By opposition estimates, Mr Chávez’s government has disbursed some $80bn in grants and subsidies since 2005, much of it
ideologically-driven gift-giving to friendly Latin American nations. On top of that largesse, Venezuela has also bought some $5bn of arms from Russia, and borrowed over $30bn from China in return for supplies of oil. This month, a Venezuelan oil tanker also called at the Syrian port of Baniyas in the midst of the popular uprising against Bashar al-Assad.
Most of Mr Chávez’s allies can cope with a change of regime in
Caracas. But not communist Cuba. An end to its $5bn of annual
Venezuelan aid, equivalent to about a quarter of Cuban GDP, would produce at the very least a severe recession.
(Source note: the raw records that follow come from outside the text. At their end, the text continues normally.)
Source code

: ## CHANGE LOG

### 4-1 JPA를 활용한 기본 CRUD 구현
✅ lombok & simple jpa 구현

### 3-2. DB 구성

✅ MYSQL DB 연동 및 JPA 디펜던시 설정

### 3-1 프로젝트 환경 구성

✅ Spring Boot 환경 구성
When I met last month in Havana with pro-democracy blogger Yoani Sanchez, she thought this would force Raúl Castro’s government to push ahead faster with its limited market reforms. Now, though, she seems to have changed her mind. Ms Sanchez tweeted last week that it could lead to a second “special period” – the severe belt-tightening and political crackdown in Cuba that followed the collapse of the Soviet Union.
Both of Ms Sanchez’s scenarios are equally plausible – which
highlights again how so much of the musing about Mr Chávez’s health is just speculation layered on top of more speculation. For one, nobody really knows how ill Mr Chávez is, except for his Cuban doctors. (And maybe not even them, as shown by a clutch of recent WikiLeak emails from Stratfor, the US security consultancy.)
Even so, speculation can bring about concrete changes in the real world.
It may only be a coincidence, but this Sunday the Marxist FARC guerrillas that operate in neighbouring Colombia said they would release some of their remaining hostages and desist from civilian kidnappings – all as an opening to possible peace talks with Bogotá.
It is too much to call the Farc “allies” of Mr Chávez. Still, in the recent past they have enjoyed his tacit succour and support.
By offering an olive branch to the Colombian government, might even the Farc – who are shrewd and canny enough to have kept an insurgency going for 40 years – also be preparing for a post-Chávez future? It is an intriguing thought.